**Task to carry out:**
Leave out the images and repeat the listing below without a single change.

**Given data:**
▬▬▬

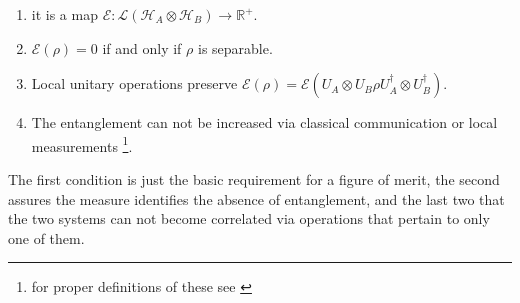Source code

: \begin{enumerate}
        \item it is a map $\mathcal{E}:\mathcal{L}(\mathcal{H}_{A}\otimes\mathcal{H}_{B}) \to \mathds{R}^{+}$.
        \item $\mathcal{E}(\rho)=0$ if and only if $\rho$ is separable.
        \item Local unitary operations preserve $\mathcal{E}(\rho)=\mathcal{E}(U_{A}\otimes U_{B} \rho U_{A}^{\dagger}\otimes U_{B}^{\dagger} )$.
  \item The entanglement can not be increased via classical communication or local measurements \footnote{for proper definitions of
        these see \cite{diosi_short_2011, vedral1997quantifying}}.
\end{enumerate}
The first condition is just the basic requirement for a figure of merit, the second assures the measure identifies the absence of entanglement,
and the last two that the two systems can not become correlated via operations that pertain to only one of them.
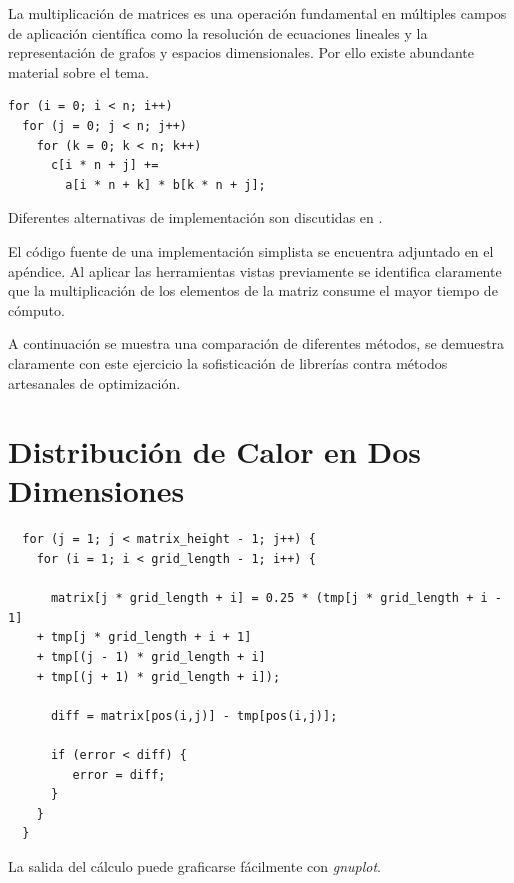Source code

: \documentclass[a4paper]{report}
\begin{document}
La multiplicaci\'on de matrices es una operaci\'on fundamental en m\'ultiples
campos de aplicaci\'on cient\'ifica como la resoluci\'on de ecuaciones
lineales y la representaci\'on de grafos y espacios dimensionales. Por ello
existe abundante material sobre el tema.

\begin{verbatim}
for (i = 0; i < n; i++)
  for (j = 0; j < n; j++)
    for (k = 0; k < n; k++)
      c[i * n + j] += 
        a[i * n + k] * b[k * n + j];
\end{verbatim}

Diferentes alternativas de implementaci\'on son discutidas en
\cite{mm-matrixmultiplicationtool}.

\bigskip

El c\'odigo fuente de una implementaci\'on simplista se encuentra adjuntado en
el ap\'endice. Al aplicar las herramientas vistas previamente se identifica
claramente que la multiplicaci\'on de los elementos de la matriz consume el
mayor tiempo de c\'omputo.

\bigskip

A continuaci\'on se muestra una comparaci\'on de diferentes m\'etodos, se
demuestra claramente con este ejercicio la sofisticaci\'on de librer\'ias
contra m\'etodos artesanales de optimizaci\'on.

\section{Distribuci\'on de Calor en Dos Dimensiones}

\begin{verbatim}
  for (j = 1; j < matrix_height - 1; j++) {
    for (i = 1; i < grid_length - 1; i++) {
      
      matrix[j * grid_length + i] = 0.25 * (tmp[j * grid_length + i - 1]
    + tmp[j * grid_length + i + 1]
    + tmp[(j - 1) * grid_length + i]
    + tmp[(j + 1) * grid_length + i]);

      diff = matrix[pos(i,j)] - tmp[pos(i,j)];

      if (error < diff) {
         error = diff;
      }
    }
  }
\end{verbatim}

La salida del c\'alculo puede graficarse f\'acilmente con {\it gnuplot}.
\end{document}

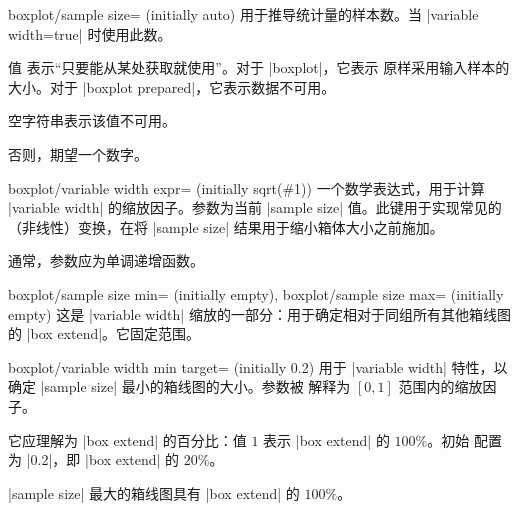 \begin{pgfplotskey}{boxplot/sample size= (initially auto)}
    用于推导统计量的样本数。当 |variable width=true| 时使用此数。

    值  表示“只要能从某处获取就使用”。对于 |boxplot|，它表示
    原样采用输入样本的大小。对于 |boxplot prepared|，它表示数据不可用。

    空字符串表示该值不可用。

    否则，期望一个数字。
\end{pgfplotskey}

\begin{pgfplotskey}{boxplot/variable width expr= (initially {sqrt(\#1)})}
    一个数学表达式，用于计算 |variable width| 的缩放因子。参数为当前
    |sample size| 值。此键用于实现常见的（非线性）变换，在将 |sample size|
    结果用于缩小箱体大小之前施加。

    通常，参数应为单调递增函数。
\end{pgfplotskey}

\begin{pgfplotskeylist}{%
    boxplot/sample size min= (initially empty),
    boxplot/sample size max= (initially empty)%
}
    这是 |variable width| 缩放的一部分：用于确定相对于同组所有其他箱线图的
    |box extend|。它固定范围。
\end{pgfplotskeylist}

\begin{pgfplotskey}{%
    boxplot/variable width min target= (initially 0.2)%
}
    用于 |variable width| 特性，以确定 |sample size| 最小的箱线图的大小。参数被
    解释为 $[0,1]$ 范围内的缩放因子。

    它应理解为 |box extend| 的百分比：值 $1$ 表示 |box extend| 的 $100\%$。初始
    配置为 |0.2|，即 |box extend| 的 $20\%$。

    |sample size| 最大的箱线图具有 |box extend| 的 $100\%$。
\end{pgfplotskey}

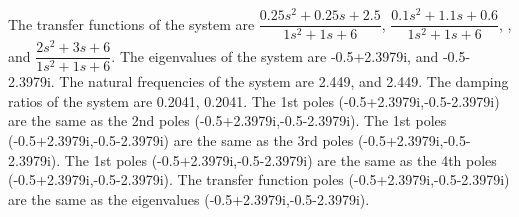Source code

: The transfer functions of the system are $\dfrac{0.25s^2+0.25s+2.5}{1s^2+1s+6}$, $\dfrac{0.1s^2+1.1s+0.6}{1s^2+1s+6}$, , and $\dfrac{2s^2+3s+6}{1s^2+1s+6}$. The eigenvalues of the system are -0.5+2.3979i, and -0.5-2.3979i. The natural frequencies of the system are 2.449, and 2.449. The damping ratios of the system are 0.2041, 0.2041. The 1st poles (-0.5+2.3979i,-0.5-2.3979i) are the same as the 2nd poles (-0.5+2.3979i,-0.5-2.3979i). The 1st poles (-0.5+2.3979i,-0.5-2.3979i) are the same as the 3rd poles (-0.5+2.3979i,-0.5-2.3979i). The 1st poles (-0.5+2.3979i,-0.5-2.3979i) are the same as the 4th poles (-0.5+2.3979i,-0.5-2.3979i). The transfer function poles (-0.5+2.3979i,-0.5-2.3979i) are the same as the eigenvalues (-0.5+2.3979i,-0.5-2.3979i).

▬▬▬

**Answer to the problem:**
Source code

: \begin{enumerate}
        \item it is a map $\mathcal{E}:\mathcal{L}(\mathcal{H}_{A}\otimes\mathcal{H}_{B}) \to \mathds{R}^{+}$.
        \item $\mathcal{E}(\rho)=0$ if and only if $\rho$ is separable.
        \item Local unitary operations preserve $\mathcal{E}(\rho)=\mathcal{E}(U_{A}\otimes U_{B} \rho U_{A}^{\dagger}\otimes U_{B}^{\dagger} )$.
  \item The entanglement can not be increased via classical communication or local measurements \footnote{for proper definitions of
        these see \cite{diosi_short_2011, vedral1997quantifying}}.
\end{enumerate}
The first condition is just the basic requirement for a figure of merit, the second assures the measure identifies the absence of entanglement,
and the last two that the two systems can not become correlated via operations that pertain to only one of them.
Source code

: \documentclass[a4paper]{report}
\begin{document}
La multiplicaci\'on de matrices es una operaci\'on fundamental en m\'ultiples
campos de aplicaci\'on cient\'ifica como la resoluci\'on de ecuaciones
lineales y la representaci\'on de grafos y espacios dimensionales. Por ello
existe abundante material sobre el tema.

\begin{verbatim}
for (i = 0; i < n; i++)
  for (j = 0; j < n; j++)
    for (k = 0; k < n; k++)
      c[i * n + j] += 
        a[i * n + k] * b[k * n + j];
\end{verbatim}

Diferentes alternativas de implementaci\'on son discutidas en
\cite{mm-matrixmultiplicationtool}.

\bigskip

El c\'odigo fuente de una implementaci\'on simplista se encuentra adjuntado en
el ap\'endice. Al aplicar las herramientas vistas previamente se identifica
claramente que la multiplicaci\'on de los elementos de la matriz consume el
mayor tiempo de c\'omputo.

\bigskip

A continuaci\'on se muestra una comparaci\'on de diferentes m\'etodos, se
demuestra claramente con este ejercicio la sofisticaci\'on de librer\'ias
contra m\'etodos artesanales de optimizaci\'on.

\section{Distribuci\'on de Calor en Dos Dimensiones}

\begin{verbatim}
  for (j = 1; j < matrix_height - 1; j++) {
    for (i = 1; i < grid_length - 1; i++) {
      
      matrix[j * grid_length + i] = 0.25 * (tmp[j * grid_length + i - 1]
    + tmp[j * grid_length + i + 1]
    + tmp[(j - 1) * grid_length + i]
    + tmp[(j + 1) * grid_length + i]);

      diff = matrix[pos(i,j)] - tmp[pos(i,j)];

      if (error < diff) {
         error = diff;
      }
    }
  }
\end{verbatim}

La salida del c\'alculo puede graficarse f\'acilmente con {\it gnuplot}.
\end{document}

 \begin{pgfplotskey}{boxplot/sample size= (initially auto)}
    用于推导统计量的样本数。当 |variable width=true| 时使用此数。

    值  表示“只要能从某处获取就使用”。对于 |boxplot|，它表示
    原样采用输入样本的大小。对于 |boxplot prepared|，它表示数据不可用。

    空字符串表示该值不可用。

    否则，期望一个数字。
\end{pgfplotskey}

\begin{pgfplotskey}{boxplot/variable width expr= (initially {sqrt(\#1)})}
    一个数学表达式，用于计算 |variable width| 的缩放因子。参数为当前
    |sample size| 值。此键用于实现常见的（非线性）变换，在将 |sample size|
    结果用于缩小箱体大小之前施加。

    通常，参数应为单调递增函数。
\end{pgfplotskey}

\begin{pgfplotskeylist}{%
    boxplot/sample size min= (initially empty),
    boxplot/sample size max= (initially empty)%
}
    这是 |variable width| 缩放的一部分：用于确定相对于同组所有其他箱线图的
    |box extend|。它固定范围。
\end{pgfplotskeylist}

\begin{pgfplotskey}{%
    boxplot/variable width min target= (initially 0.2)%
}
    用于 |variable width| 特性，以确定 |sample size| 最小的箱线图的大小。参数被
    解释为 $[0,1]$ 范围内的缩放因子。

    它应理解为 |box extend| 的百分比：值 $1$ 表示 |box extend| 的 $100\%$。初始
    配置为 |0.2|，即 |box extend| 的 $20\%$。

    |sample size| 最大的箱线图具有 |box extend| 的 $100\%$。
\end{pgfplotskey}

Source code

: The transfer functions of the system are $\dfrac{0.25s^2+0.25s+2.5}{1s^2+1s+6}$, $\dfrac{0.1s^2+1.1s+0.6}{1s^2+1s+6}$, , and $\dfrac{2s^2+3s+6}{1s^2+1s+6}$. The eigenvalues of the system are -0.5+2.3979i, and -0.5-2.3979i. The natural frequencies of the system are 2.449, and 2.449. The damping ratios of the system are 0.2041, 0.2041. The 1st poles (-0.5+2.3979i,-0.5-2.3979i) are the same as the 2nd poles (-0.5+2.3979i,-0.5-2.3979i). The 1st poles (-0.5+2.3979i,-0.5-2.3979i) are the same as the 3rd poles (-0.5+2.3979i,-0.5-2.3979i). The 1st poles (-0.5+2.3979i,-0.5-2.3979i) are the same as the 4th poles (-0.5+2.3979i,-0.5-2.3979i). The transfer function poles (-0.5+2.3979i,-0.5-2.3979i) are the same as the eigenvalues (-0.5+2.3979i,-0.5-2.3979i).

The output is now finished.